La nomination du nouveau Premier ministre semblait imminente vendredi matin, avec une passation du pouvoir annoncée en fin de matinée à Matignon sans attendre que le nom du successeur de Michel Barnier soit officialisé par l’Elysée où François Bayrou a été longuement reçu. .
Un tapis rouge a été déroulé dans la cour de l’hôtel du 57 rue de Varenne en prévision d’une passation de pouvoir attendue en fin de matinée, selon des sources ministérielles.
Mais au nom du Premier ministre, toujours pas à 10h30, alors que le président du Modem François Bayrou a été reçu pendant 1h45 à l’Elysée.
Emmanuel Macron a-t-il reçu son allié historique pour lui annoncer sa nomination ou au contraire lui expliquer les raisons de ne pas être à nouveau désigné ?
Le chef de l’État tergiverse-t-il encore comme lorsqu’il avait mis 51 jours pour nommer Michel Barnier en remplacement de Gabriel Attal ? Est-il encore indécis, jouant sur les nerfs des politiques et des principaux favoris au poste ?
“Il termine ses consultations”, a indiqué jeudi soir à l’AFP son entourage. Mais l’attente est propice à la diffusion d’informations non vérifiées et à un climat délétère dans la classe politique marqué par des attaques contre des prétendants potentiels.
L’un d’eux a admis jeudi soir qu’il n’était pas sûr des choix du président.
– « Dans le piège » –
“Ils sont dans le piège”, il y a un “barrage à chaque nom”, a déploré un proche d’Emmanuel Macron. “Personne n’est en harmonie autour du président”, a-t-il ajouté.
Jeudi, c’est le nom de Roland Lescure, ancien ministre de l’Industrie et premier macroniste, qui a fait irruption dans le débat.
A 58 ans, le député des Français établis à l’étranger pour l’Amérique du Nord, plutôt marqué à gauche de la macronie, pourrait devenir un super-animateur à la tête d’un gouvernement de poids lourds, à cet égard plus difficile à censurer.
Plusieurs députés du Rassemblement national, dont les cadres Sébastien Chenu et Jean-Philippe Tanguy, ont successivement marqué leur hostilité à sa nomination sur X. « Roland Lescure ? Motion de censure», a écrit la porte-parole du groupe lépéniste Laure Lavalette, avant de supprimer son message.
Prenant l’hypothèse « au sérieux », l’entourage du ministre de l’Intérieur démissionnaire, Bruno Retailleau, a prévenu que ce serait un « gros problème » pour son parti, Les Républicains (LR), car Roland Lescure « porte une ligne inverse » sur immigration.

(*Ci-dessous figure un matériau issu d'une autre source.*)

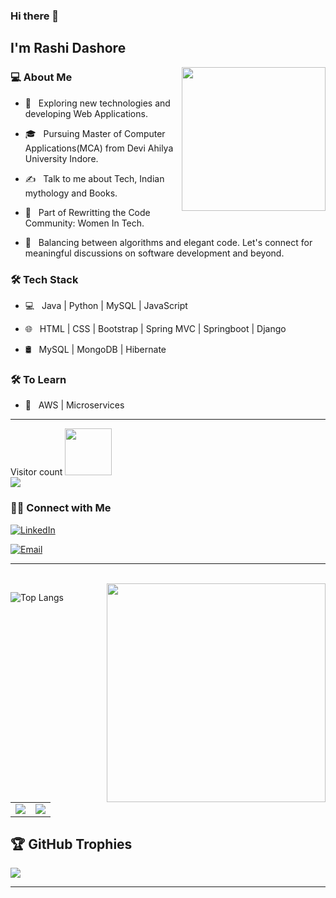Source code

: 

<!--
**rashi07dashore/rashi07dashore** is a ✨ _special_ ✨ repository because its `README.md` (this file) appears on your GitHub profile.

Here are some ideas to get you started:

- 🔭 I’m currently working on ...
- 🌱 I’m currently learning ...
- 👯 I’m looking to collaborate on ...
- 🤔 I’m looking for help with ...
- 💬 Ask me about ...
- 📫 How to reach me: ...
- 😄 Pronouns: ...
- ⚡ Fun fact: ...
-->
### Hi there 👋<h2> I'm Rashi Dashore</h2>

<img align='right' src="https://media.giphy.com/media/ieyl9zmCjO4b4t6qoY/giphy.gif" width="230">

<h3> 💻 About Me </h3>



- 🤔 &nbsp; Exploring new technologies and developing Web Applications.

- 🎓 &nbsp; Pursuing Master of Computer Applications(MCA) from Devi Ahilya University Indore.

- ✍️ &nbsp; Talk to me about Tech, Indian mythology and Books.
  
- 👯 &nbsp; Part of Rewritting the Code Community: Women In Tech.

- 🌱 &nbsp; Balancing between algorithms and elegant code. Let's connect for meaningful discussions on software development and beyond.



<h3>🛠 Tech Stack</h3>



- 💻 &nbsp; Java | Python | MySQL | JavaScript

- 🌐 &nbsp; HTML | CSS | Bootstrap | Spring MVC | Springboot | Django

- 🛢 &nbsp; MySQL | MongoDB | Hibernate
  
<!--

- 🛢 &nbsp; MySQL | MongoDB

- 🔧 &nbsp; Git | Markdown | Selenium | Tidyverse

- 🖥 &nbsp; Illustrator| Photoshop | InDesign

-->



<h3>🛠 To Learn</h3>

- 🔧 &nbsp; AWS | Microservices

<hr>
<p> 
  Visitor count <img src="https://media.giphy.com/media/LnQjpWaON8nhr21vNW/giphy.gif" width="75"><br>
  <img src="https://profile-counter.glitch.me/rashi07dashore/count.svg" />
</p>

<h3> 🤝🏻 Connect with Me </h3>

<p align="center">

<a href="https://www.linkedin.com/in/rashi-dashore-27b14b248"><img alt="LinkedIn" src="https://img.shields.io/badge/LinkedIn-Rashi%20Dashore-blue?style=flat-square&logo=linkedin"></a>


<a href="mailto:dash.rashi07@gmail.com"><img alt="Email" src="https://img.shields.io/badge/Email-dash.rashi07@gmail.com-blue?style=flat-square&logo=gmail"></a>

</p>


<hr>
<br/>
<img src="https://user-images.githubusercontent.com/74038190/221352975-94759904-aa4c-4032-a8ab-b546efb9c478.gif" width="350" align='right'>

![Top Langs](https://github-readme-stats.vercel.app/api/top-langs/?username=rashi07dashore&show_icons=true&theme=gotham)

<br>
<table><tr><td><img src="https://github-readme-stats.vercel.app/api?username=rashi07dashore&show_icons=true&theme=gotham" /></td><td><img src="http://github-readme-streak-stats.herokuapp.com?user=rashi07dashore&theme=gotham"/></td></tr></table>

## 🏆 GitHub Trophies
![](https://github-profile-trophy.vercel.app/?username=rashi07dashore&theme=radical&no-frame=false&no-bg=true&margin-w=4)



<hr>

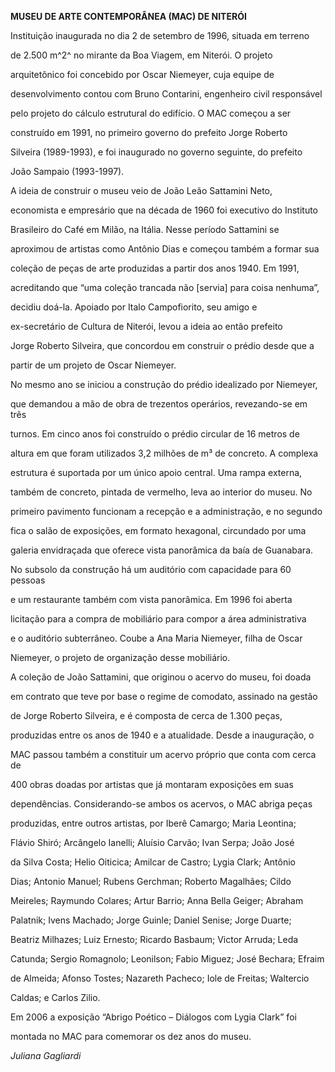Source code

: **MUSEU DE ARTE CONTEMPORÂNEA (MAC) DE NITERÓI**



Instituição inaugurada no dia 2 de setembro de 1996, situada em terreno

de 2.500 m^2^ no mirante da Boa Viagem, em Niterói. O projeto

arquitetônico foi concebido por Oscar Niemeyer, cuja equipe de

desenvolvimento contou com Bruno Contarini, engenheiro civil responsável

pelo projeto do cálculo estrutural do edifício. O MAC começou a ser

construído em 1991, no primeiro governo do prefeito Jorge Roberto

Silveira (1989-1993), e foi inaugurado no governo seguinte, do prefeito

João Sampaio (1993-1997).



A ideia de construir o museu veio de João Leão Sattamini Neto,

economista e empresário que na década de 1960 foi executivo do Instituto

Brasileiro do Café em Milão, na Itália. Nesse período Sattamini se

aproximou de artistas como Antônio Dias e começou também a formar sua

coleção de peças de arte produzidas a partir dos anos 1940. Em 1991,

acreditando que “uma coleção trancada não [servia] para coisa nenhuma”,

decidiu doá-la. Apoiado por Italo Campofiorito, seu amigo e

ex-secretário de Cultura de Niterói, levou a ideia ao então prefeito

Jorge Roberto Silveira, que concordou em construir o prédio desde que a

partir de um projeto de Oscar Niemeyer.



No mesmo ano se iniciou a construção do prédio idealizado por Niemeyer,

que demandou a mão de obra de trezentos operários, revezando-se em três

turnos. Em cinco anos foi construído o prédio circular de 16 metros de

altura em que foram utilizados 3,2 milhões de m³ de concreto. A complexa

estrutura é suportada por um único apoio central. Uma rampa externa,

também de concreto, pintada de vermelho, leva ao interior do museu. No

primeiro pavimento funcionam a recepção e a administração, e no segundo

fica o salão de exposições, em formato hexagonal, circundado por uma

galeria envidraçada que oferece vista panorâmica da baía de Guanabara.

No subsolo da construção há um auditório com capacidade para 60 pessoas

e um restaurante também com vista panorâmica. Em 1996 foi aberta

licitação para a compra de mobiliário para compor a área administrativa

e o auditório subterrâneo. Coube a Ana Maria Niemeyer, filha de Oscar

Niemeyer, o projeto de organização desse mobiliário.



A coleção de João Sattamini, que originou o acervo do museu, foi doada

em contrato que teve por base o regime de comodato, assinado na gestão

de Jorge Roberto Silveira, e é composta de cerca de 1.300 peças,

produzidas entre os anos de 1940 e a atualidade. Desde a inauguração, o

MAC passou também a constituir um acervo próprio que conta com cerca de

400 obras doadas por artistas que já montaram exposições em suas

dependências. Considerando-se ambos os acervos, o MAC abriga peças

produzidas, entre outros artistas, por Iberê Camargo; Maria Leontina;

Flávio Shiró; Arcângelo Ianelli; Aluísio Carvão; Ivan Serpa; João José

da Silva Costa; Helio Oiticica; Amilcar de Castro; Lygia Clark; Antônio

Dias; Antonio Manuel; Rubens Gerchman; Roberto Magalhães; Cildo

Meireles; Raymundo Colares; Artur Barrio; Anna Bella Geiger; Abraham

Palatnik; Ivens Machado; Jorge Guinle; Daniel Senise; Jorge Duarte;

Beatriz Milhazes; Luiz Ernesto; Ricardo Basbaum; Victor Arruda; Leda

Catunda; Sergio Romagnolo; Leonilson; Fabio Miguez; José Bechara; Efraim

de Almeida; Afonso Tostes; Nazareth Pacheco; Iole de Freitas; Waltercio

Caldas; e Carlos Zilio.



Em 2006 a exposição “Abrigo Poético – Diálogos com Lygia Clark” foi

montada no MAC para comemorar os dez anos do museu.



*Juliana Gagliardi*



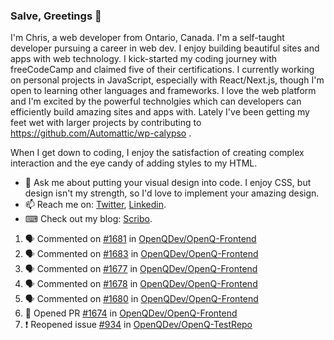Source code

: ### Salve, Greetings 👋

I'm Chris, a web developer from Ontario, Canada. I'm a self-taught developer pursuing a career in web dev. I enjoy building beautiful sites and apps with web technology.
I kick-started my coding journey with freeCodeCamp and claimed five of their certifications.  I currently working on personal projects in JavaScript, especially with React/Next.js, though I'm open to learning other languages and frameworks. I love the web platform and I'm excited by the powerful technolgies which can developers can efficiently build amazing sites and apps with. Lately I've been getting my feet wet with larger projects by contributing to https://github.com/Automattic/wp-calypso .

When I get down to coding, I enjoy the satisfaction of creating complex interaction and the eye candy of adding styles to my HTML. 

- 💬 Ask me about putting your visual design into code. I enjoy CSS, but design isn't my strength, so I'd love to implement your amazing design.
- 📫 Reach me on: [Twitter](https://twitter.com/Christo28120856), [Linkedin](https://www.linkedin.com/in/christopher-stevers-07b9a5204/).
- ⌨ Check out my blog: [Scribo](https://christopherstevers.cf).
<!--
**Christopher-Stevers/Christopher-Stevers** is a ✨ _special_ ✨ repository because its `README.md` (this file) appears on your GitHub profile.

Here are some ideas to get you started:

- 🔭 I’m currently working on ...
- 🌱 I’m currently learning ...
- 👯 I’m looking to collaborate on ...
- 🤔 I’m looking for help with ...
- 😄 Pronouns: ...
- ⚡ Fun fact: ...
-->

<!--START_SECTION:activity-->
1. 🗣 Commented on [#1681](https://github.com/OpenQDev/OpenQ-Frontend/issues/1681) in [OpenQDev/OpenQ-Frontend](https://github.com/OpenQDev/OpenQ-Frontend)
2. 🗣 Commented on [#1683](https://github.com/OpenQDev/OpenQ-Frontend/issues/1683) in [OpenQDev/OpenQ-Frontend](https://github.com/OpenQDev/OpenQ-Frontend)
3. 🗣 Commented on [#1677](https://github.com/OpenQDev/OpenQ-Frontend/issues/1677) in [OpenQDev/OpenQ-Frontend](https://github.com/OpenQDev/OpenQ-Frontend)
4. 🗣 Commented on [#1678](https://github.com/OpenQDev/OpenQ-Frontend/issues/1678) in [OpenQDev/OpenQ-Frontend](https://github.com/OpenQDev/OpenQ-Frontend)
5. 🗣 Commented on [#1680](https://github.com/OpenQDev/OpenQ-Frontend/issues/1680) in [OpenQDev/OpenQ-Frontend](https://github.com/OpenQDev/OpenQ-Frontend)
6. 💪 Opened PR [#1674](https://github.com/OpenQDev/OpenQ-Frontend/pull/1674) in [OpenQDev/OpenQ-Frontend](https://github.com/OpenQDev/OpenQ-Frontend)
7. ❗️ Reopened issue [#934](https://github.com/OpenQDev/OpenQ-TestRepo/issues/934) in [OpenQDev/OpenQ-TestRepo](https://github.com/OpenQDev/OpenQ-TestRepo)
<!--END_SECTION:activity-->
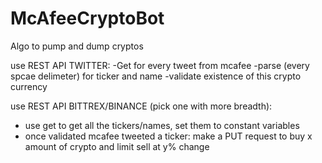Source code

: # McAfeeCryptoBot
Algo to pump and dump cryptos

use REST API TWITTER: 
-Get for every tweet from mcafee
-parse (every spcae delimeter) for ticker and name
-validate existence of this crypto currency

use REST API BITTREX/BINANCE (pick one with more breadth):
- use get to get all the tickers/names, set them to constant variables
- once validated mcafee tweeted a ticker: make a PUT request to buy x amount of crypto and limit sell at y% change


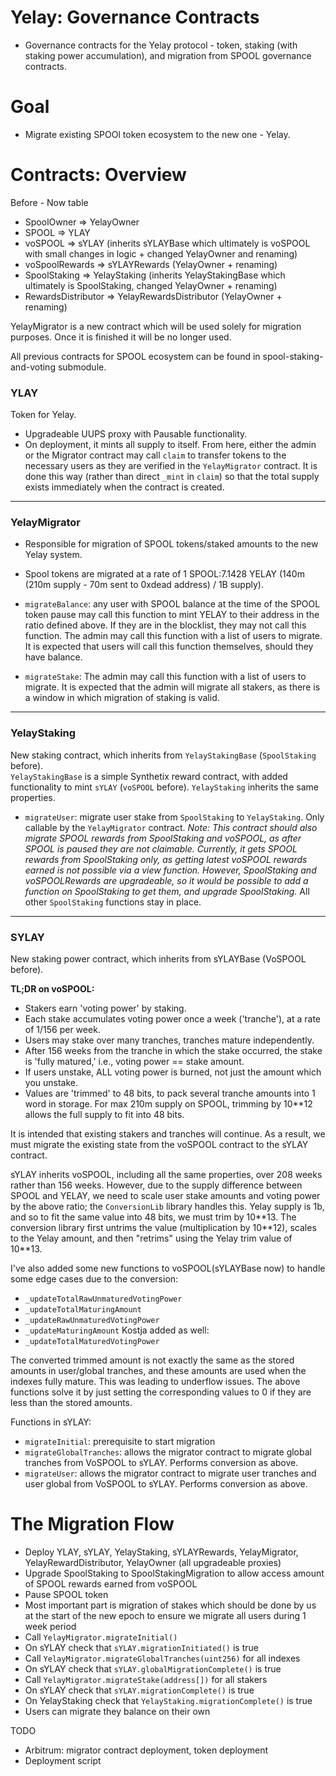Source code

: # Yelay: Governance Contracts

- Governance contracts for the Yelay protocol - token, staking (with staking power accumulation), and migration from SPOOL governance contracts.

# Goal

- Migrate existing SPOOl token ecosystem to the new one - Yelay.

# Contracts: Overview

Before - Now table 
- SpoolOwner => YelayOwner
- SPOOL => YLAY
- voSPOOL => sYLAY (inherits sYLAYBase which ultimately is voSPOOL with small changes in logic + changed YelayOwner and renaming)
- voSpoolRewards => sYLAYRewards (YelayOwner + renaming)
- SpoolStaking => YelayStaking (inherits YelayStakingBase which ultimately is SpoolStaking, changed YelayOwner + renaming)
- RewardsDistributor => YelayRewardsDistributor (YelayOwner + renaming)

YelayMigrator is a new contract which will be used solely for migration purposes. 
Once it is finished it will be no longer used.

All previous contracts for SPOOL ecosystem can be found in spool-staking-and-voting submodule.

### YLAY
Token for Yelay.  
- Upgradeable UUPS proxy with Pausable functionality.
- On deployment, it mints all supply to itself. From here, either the admin or the Migrator contract may call `claim` to transfer tokens to the necessary users as they are verified in the `YelayMigrator` contract. It is done this way (rather than direct `_mint` in `claim`) so that the total supply exists immediately when the contract is created.

---

### YelayMigrator
- Responsible for migration of SPOOL tokens/staked amounts to the new Yelay system.  

- Spool tokens are migrated at a rate of 1 SPOOL:7.1428 YELAY (140m (210m supply - 70m sent to 0xdead address) / 1B supply).

- `migrateBalance`: any user with SPOOL balance at the time of the SPOOL token pause may call this function to mint YELAY to their address in the ratio defined above. If they are in the blocklist, they may not call this function. The admin may call this function with a list of users to migrate. It is expected that users will call this function themselves, should they have balance.

- `migrateStake`: The admin may call this function with a list of users to migrate. It is expected that the admin will migrate all stakers, as there is a window in which migration of staking is valid.

---

### YelayStaking
New staking contract, which inherits from `YelayStakingBase` (`SpoolStaking` before).  
`YelayStakingBase` is a simple Synthetix reward contract, with added functionality to mint `sYLAY` (`voSPOOL` before). `YelayStaking` inherits the same properties.
- `migrateUser`: migrate user stake from `SpoolStaking` to `YelayStaking`. Only callable by the `YelayMigrator` contract. _Note: This contract should also migrate SPOOL rewards from SpoolStaking and voSPOOL, as after SPOOL is paused they are not claimable. Currently, it gets SPOOL rewards from SpoolStaking only, as getting latest voSPOOL rewards earned is not possible via a view function. However, SpoolStaking and voSPOOLRewards are upgradeable, so it would be possible to add a function on SpoolStaking to get them, and upgrade SpoolStaking._
All other `SpoolStaking` functions stay in place.

---

### SYLAY
New staking power contract, which inherits from sYLAYBase (VoSPOOL before).

**TL;DR on voSPOOL:**
- Stakers earn 'voting power' by staking.
- Each stake accumulates voting power once a week ('tranche'), at a rate of 1/156 per week.
- Users may stake over many tranches, tranches mature independently.
- After 156 weeks from the tranche in which the stake occurred, the stake is 'fully matured,' i.e., voting power == stake amount.
- If users unstake, ALL voting power is burned, not just the amount which you unstake.
- Values are 'trimmed' to 48 bits, to pack several tranche amounts into 1 word in storage. For max 210m supply on SPOOL, trimming by 10**12 allows the full supply to fit into 48 bits.

It is intended that existing stakers and tranches will continue. As a result, we must migrate the existing state from the voSPOOL contract to the sYLAY contract.

sYLAY inherits voSPOOL, including all the same properties, over 208 weeks rather than 156 weeks. However, due to the supply difference between SPOOL and YELAY, we need to scale user stake amounts and voting power by the above ratio; the `ConversionLib` library handles this. Yelay supply is 1b, and so to fit the same value into 48 bits, we must trim by 10\**13. The conversion library first untrims the value (multiplication by 10\**12), scales to the Yelay amount, and then "retrims" using the Yelay trim value of 10\**13.

I've also added some new functions to voSPOOL(sYLAYBase now) to handle some edge cases due to the conversion:
- `_updateTotalRawUnmaturedVotingPower`
- `_updateTotalMaturingAmount`
- `_updateRawUnmaturedVotingPower`
- `_updateMaturingAmount`
Kostja added as well:
- `_updateTotalMaturedVotingPower`


The converted trimmed amount is not exactly the same as the stored amounts in user/global tranches, and these amounts are used when the indexes fully mature. This was leading to underflow issues. The above functions solve it by just setting the corresponding values to 0 if they are less than the stored amounts.

Functions in sYLAY:

- `migrateInitial`: prerequisite to start migration
- `migrateGlobalTranches`: allows the migrator contract to migrate global tranches from VoSPOOL to sYLAY. Performs conversion as above.
- `migrateUser`: allows the migrator contract to migrate user tranches and user global from VoSPOOL to sYLAY. Performs conversion as above.

# The Migration Flow

- Deploy YLAY, sYLAY, YelayStaking, sYLAYRewards, YelayMigrator, YelayRewardDistributor, YelayOwner (all upgradeable proxies)
- Upgrade SpoolStaking to SpoolStakingMigration to allow access amount of SPOOL rewards earned from voSPOOL
- Pause SPOOL token
- Most important part is migration of stakes which should be done by us at the start of the new epoch
to ensure we migrate all users during 1 week period
- Call `YelayMigrator.migrateInitial()`
- On sYLAY check that `sYLAY.migrationInitiated()` is true
- Call `YelayMigrator.migrateGlobalTranches(uint256)` for all indexes
- On sYLAY check that `sYLAY.globalMigrationComplete()` is true
- Call `YelayMigrator.migrateStake(address[])` for all stakers
- On sYLAY check that `sYLAY.migrationComplete()` is true
- On YelayStaking check that `YelayStaking.migrationComplete()` is true
- Users can migrate they balance on their own

TODO
- Arbitrum: migrator contract deployment, token deployment
- Deployment script

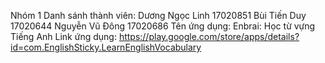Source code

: Nhóm 1
Danh sánh thành viên: 
  Dương Ngọc Linh  17020851
  Bùi Tiến Duy     17020644
  Nguyễn Vũ Đông   17020686
Tên ứng dụng: Enbrai: Học từ vựng Tiếng Anh
Link ứng dụng: https://play.google.com/store/apps/details?id=com.EnglishSticky.LearnEnglishVocabulary
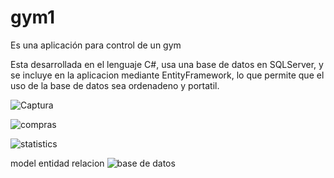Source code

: 
# gym1
Es una aplicación para control de un gym 

Esta desarrollada en el lenguaje C#, usa una base de datos en SQLServer, y se incluye en la aplicacion mediante EntityFramework, lo que permite que el uso de la base de datos sea ordenadeno y portatil.

![Captura](https://user-images.githubusercontent.com/50094407/69879783-fc409100-128d-11ea-970d-281593e0edba.PNG)

![compras](https://user-images.githubusercontent.com/50094407/69879821-0d899d80-128e-11ea-9dc4-3740e5a91b87.PNG)

![statistics](https://user-images.githubusercontent.com/50094407/69879756-e6cb6700-128d-11ea-86b8-a654a5fd62b7.PNG)

model entidad relacion 
![base de datos](https://user-images.githubusercontent.com/50094407/69880409-70c7ff80-128f-11ea-919f-e19726918d14.PNG)
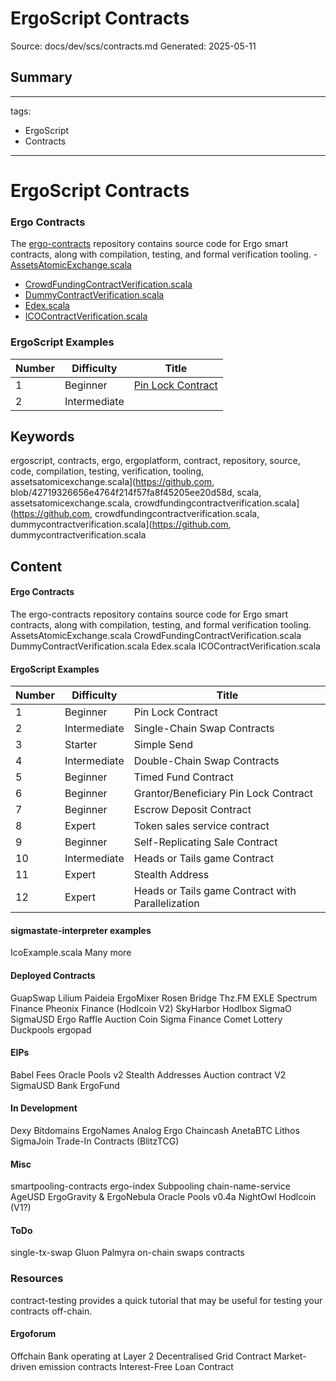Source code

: # ErgoScript Contracts
Source: docs/dev/scs/contracts.md
Generated: 2025-05-11

## Summary
---
tags:
  - ErgoScript
  - Contracts
---

# ErgoScript Contracts

### Ergo Contracts

The [ergo-contracts](https://github.com/ergoplatform/ergo-contracts) repository contains source code for Ergo smart contracts, along with compilation, testing, and formal verification tooling. - [AssetsAtomicExchange.scala](https://github.com/ergoplatform/ergo-contracts/blob/42719326656e4764f214f57fa8f45205ee20d58d/verified-contracts/src/main/scala/org/ergoplatform/contracts/AssetsAtomicExchange.scala)
- [CrowdFundingContractVerification.scala](https://github.com/ergoplatform/ergo-contracts/blob/42719326656e4764f214f57fa8f45205ee20d58d/verified-contracts/src/main/scala/org/ergoplatform/contracts/CrowdFundingContractVerification.scala)
- [DummyContractVerification.scala](https://github.com/ergoplatform/ergo-contracts/blob/42719326656e4764f214f57fa8f45205ee20d58d/verified-contracts/src/main/scala/org/ergoplatform/contracts/DummyContractVerification.scala)
- [Edex.scala](https://github.com/ergoplatform/ergo-contracts/blob/42719326656e4764f214f57fa8f45205ee20d58d/verified-contracts/src/main/scala/org/ergoplatform/contracts/Edex.scala)
- [ICOContractVerification.scala](https://github.com/ergoplatform/ergo-contracts/blob/42719326656e4764f214f57fa8f45205ee20d58d/verified-contracts/src/main/scala/org/ergoplatform/contracts/ICOContractVerification.scala)

### ErgoScript Examples

| Number | Difficulty | Title |
| ---  | ---  | ---  |
| 1 | Beginner | [Pin Lock Contract](https://github.com/ergoplatform/ergoscript-by-example/blob/main/pinLockContract.md) |
| 2 | Intermediate |

## Keywords
ergoscript, contracts, ergo, ergoplatform, contract, repository, source, code, compilation, testing, verification, tooling, assetsatomicexchange.scala](https://github.com, blob/42719326656e4764f214f57fa8f45205ee20d58d, scala, assetsatomicexchange.scala, crowdfundingcontractverification.scala](https://github.com, crowdfundingcontractverification.scala, dummycontractverification.scala](https://github.com, dummycontractverification.scala

## Content
#### Ergo Contracts
The ergo-contracts repository contains source code for Ergo smart contracts, along with compilation, testing, and formal verification tooling.
AssetsAtomicExchange.scala
CrowdFundingContractVerification.scala
DummyContractVerification.scala
Edex.scala
ICOContractVerification.scala

#### ErgoScript Examples
| Number | Difficulty | Title |
| ---  | ---  | ---  |
| 1 | Beginner | Pin Lock Contract |
| 2 | Intermediate | Single-Chain Swap Contracts |
| 3 | Starter | Simple Send |
| 4 | Intermediate | Double-Chain Swap Contracts |
| 5 | Beginner | Timed Fund Contract |
| 6 | Beginner | Grantor/Beneficiary Pin Lock Contract |
| 7 | Beginner | Escrow Deposit Contract |
| 8 | Expert | Token sales service contract |
| 9 | Beginner | Self-Replicating Sale Contract |
| 10 | Intermediate | Heads or Tails game Contract |
| 11 | Expert| Stealth Address |
| 12 | Expert | Heads or Tails game Contract with Parallelization |

#### sigmastate-interpreter examples
IcoExample.scala
Many more

#### Deployed Contracts
GuapSwap
Lilium
Paideia
ErgoMixer
Rosen Bridge
Thz.FM
EXLE
Spectrum Finance
Pheonix Finance (Hodlcoin V2)
SkyHarbor
Hodlbox
SigmaO
SigmaUSD 
Ergo Raffle
Auction Coin
Sigma Finance
Comet Lottery
Duckpools
ergopad

#### EIPs
Babel Fees
Oracle Pools v2
Stealth Addresses
Auction contract V2
SigmaUSD Bank
ErgoFund

#### In Development
Dexy
Bitdomains
ErgoNames
Analog Ergo
Chaincash
AnetaBTC
Lithos
SigmaJoin
Trade-In Contracts (BlitzTCG)

#### Misc
smartpooling-contracts
ergo-index
Subpooling
chain-name-service
AgeUSD
ErgoGravity & ErgoNebula
Oracle Pools v0.4a
NightOwl
Hodlcoin (V1?)

#### ToDo
single-tx-swap
Gluon
Palmyra
on-chain swaps contracts

### Resources
contract-testing provides a quick tutorial that may be useful for testing your contracts off-chain.

#### Ergoforum
Offchain Bank operating at Layer 2
Decentralised Grid Contract
Market-driven emission contracts
Interest-Free Loan Contract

L’équation politique reste infiniment complexe malgré le mouvement opéré par le parti socialiste. Le prochain chef du gouvernement devra créer les conditions de sa survie politique pour ne pas subir le sort de Michel Barnier, renversé le 4 décembre par les députés lors d’une censure inédite depuis 1962, qui laisse le pays sans budget pour 2025.
Le premier secrétaire du PS Olivier Faure, comme la chef des écologistes Marine Tondelier, ont proposé une formule : le renoncement à l’article 49.3 de la Constitution, qui permet au gouvernement d’imposer des textes au Parlement, si un Premier ministre de gauche était nommé. En contrepartie, une majorité de députés s’engageraient à ne pas le censurer.
Cette formule a relancé l’option Bernard Cazeneuve, l’ancien Premier ministre de François Hollande et figure de la gauche modérée hostile à l’alliance avec La France insoumise (LFI).
– Le Drian a refusé –
Ce ne sera en aucun cas l’ancien ministre des Affaires étrangères, Jean-Yves Le Drian, qui a déclaré à l’hebdomadaire breton Le Penthièvre avoir « refusé » le poste, s’estimant trop vieux à 77 ans.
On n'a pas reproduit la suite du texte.